Je faillis me retourner pour identifier l'auteur de cette remarque quand je réalisai soudain que c'était de ma bouche que les mots étaient sortis. Au sourire de l'Abbé Grégoire, je compris qu'il avait tout calculé, son discours n'avait été qu'une ruse destinée à endormir ma vigilance, dès ma garde baissée il avait lancé l'hameçon et j'avais mordu. Le baron et la baronne étaient mortifiés mais les gens du monde ont la politesse de l'indifférence et ils maîtrisaient leur indignation en observant fixement leurs genoux. L'Abbé était si satisfait qu'il se souriait à lui même, il avait ce genre de regard qu'on tourne à l'intérieur de soi dans ces moments où l'on s'aime tellement qu'on éprouve même plus de dégoût à admirer ses propres tripes. Je choisis pour ma part la désinvolture. En évitant à tout prix de croiser le regard de Sophia, j'observais les nuages par la fenêtre. Après environ un quart d'heure, je commençais à ressentir tout le ridicule de la situation, le silence était pesant mais je ne pouvais décemment pas relancer la conversation et quitter ma posture comme si rien ne s'était passé. Je pointais un nuage du doigt et dis à haute voix "cumulonimbus". Mes futurs beaux parents abandonnèrent leur prostration et regardèrent à leur tour le ciel. C'est enfin la pédanterie de l'Abbé qui me sauva, il ajouta " Le soulèvement dit synoptique du nuage est le résultat des processus de la dynamique en atmosphère stable, dans un écoulement stratifié.". C'est à ce moment que nous avons remarqué Sophia, étendue sur le sol derrière nous. Le docteur nous a expliqué que ça avait dû se passer dans les toutes premières minutes. Elle s'était étouffée en mangeant une madeleine et personne ne l'avait remarquée tellement nous étions préoccupés à nous ignorer les uns les autres. Je me souviens encore des paroles exactes du docteur "elle est morte comme un poisson!", et il mimait un mouvement d'ondulation avec le bras pour simuler l'animal s'agitant hors de l'eau.
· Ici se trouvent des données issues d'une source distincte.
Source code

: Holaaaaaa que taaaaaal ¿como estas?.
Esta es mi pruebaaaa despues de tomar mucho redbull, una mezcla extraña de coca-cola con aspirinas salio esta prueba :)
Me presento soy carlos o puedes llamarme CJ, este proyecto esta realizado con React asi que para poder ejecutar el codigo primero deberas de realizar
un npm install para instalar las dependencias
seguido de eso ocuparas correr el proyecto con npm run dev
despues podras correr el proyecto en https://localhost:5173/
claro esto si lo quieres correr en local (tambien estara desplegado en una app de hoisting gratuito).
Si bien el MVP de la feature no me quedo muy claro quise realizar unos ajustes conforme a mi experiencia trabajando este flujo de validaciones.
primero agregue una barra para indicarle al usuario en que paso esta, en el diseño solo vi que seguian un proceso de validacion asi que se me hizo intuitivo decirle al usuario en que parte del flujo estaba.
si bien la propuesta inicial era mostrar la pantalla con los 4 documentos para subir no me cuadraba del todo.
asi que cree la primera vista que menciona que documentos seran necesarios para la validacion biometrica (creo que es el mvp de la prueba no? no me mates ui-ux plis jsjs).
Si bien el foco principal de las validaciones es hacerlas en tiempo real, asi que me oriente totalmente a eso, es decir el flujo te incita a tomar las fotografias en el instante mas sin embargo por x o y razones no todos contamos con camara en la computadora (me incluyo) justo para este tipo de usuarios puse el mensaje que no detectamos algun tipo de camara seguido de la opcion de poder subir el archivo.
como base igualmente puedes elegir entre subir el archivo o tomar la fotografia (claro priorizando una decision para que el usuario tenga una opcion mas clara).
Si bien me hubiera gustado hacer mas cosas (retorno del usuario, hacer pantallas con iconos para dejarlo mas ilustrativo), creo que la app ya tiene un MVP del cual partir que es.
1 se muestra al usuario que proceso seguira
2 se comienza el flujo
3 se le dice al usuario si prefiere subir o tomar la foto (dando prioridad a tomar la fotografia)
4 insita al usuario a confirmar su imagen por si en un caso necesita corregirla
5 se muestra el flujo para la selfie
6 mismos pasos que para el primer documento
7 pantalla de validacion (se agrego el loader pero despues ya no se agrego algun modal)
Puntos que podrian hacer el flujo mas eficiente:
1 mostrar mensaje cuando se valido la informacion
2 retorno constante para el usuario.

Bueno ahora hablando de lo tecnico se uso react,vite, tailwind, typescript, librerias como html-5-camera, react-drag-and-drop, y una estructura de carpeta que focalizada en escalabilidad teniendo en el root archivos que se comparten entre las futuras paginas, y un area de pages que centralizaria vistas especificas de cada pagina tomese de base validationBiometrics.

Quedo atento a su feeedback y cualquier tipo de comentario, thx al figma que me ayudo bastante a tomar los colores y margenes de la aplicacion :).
Le baron souffrait de la perte prématurée de sa fille, mais à cette douleur bien naturelle s'ajoutait la gêne qu'il éprouvait envers moi. J'étais déjà rentré dans sa famille depuis près d'un an, il m'avait présenté à ses relations comme son fils et nous étions pourtant désormais étrangers, sans relations aucunes. Il craignait que ma disparition, qui serait dans son esprit presque comparable à une fugue, ne soit défavorablement perçue dans son entourage, il la ressentait comme une perte d'autorité. L'idée lui vint donc de me proposer de m'adopter. Si ce projet me sembla au premier abord absurde, je me rendis compte que je n'avais pourtant aucune objection rationelle à lui opposer.

Je compris par la suite le parti financier que je pouvais tirer de ma nouvelle situation, unique héritier d'une appréciable fortune, mais je savais la fragilité de mon sort, suspendu à la menace constante d'une attaque de l'Abbé. C'est en privé qu'il porta son premier coup. Je le croisai alors qu'il sortait de la cuisine, avec gravité il me dit "vous rendez-vous compte que vous avez failli épouser votre propre soeur?", et il m'abandonna sur cette idée. Sa logique était imparable, elle allait devenir ma soeur et j'avais failli l'épouser, plus je me répétais ces mots et plus j'avais envie de Sophia, envie doublement contrariée, en premier lieu par le tabou ancestral de l'inceste, en second lieu par la contingence de sa mort inopportune. C'est dans cet état d'excitation paradoxale que je devais assister à sa mise en terre.

L'Abbé avait pris place devant le tombeau ouvert, l'assistance d'une cinquantaine de personnes réparties sur trois rangées de chaises lui faisait face. Il me faut ici rendre honneur à l'Abbé, son oraison fut sobre et poignante et derrière la mort de Sophia nous comprenions que c'était toutes nos vies qu'il nous fallait repenser devant l'éternel.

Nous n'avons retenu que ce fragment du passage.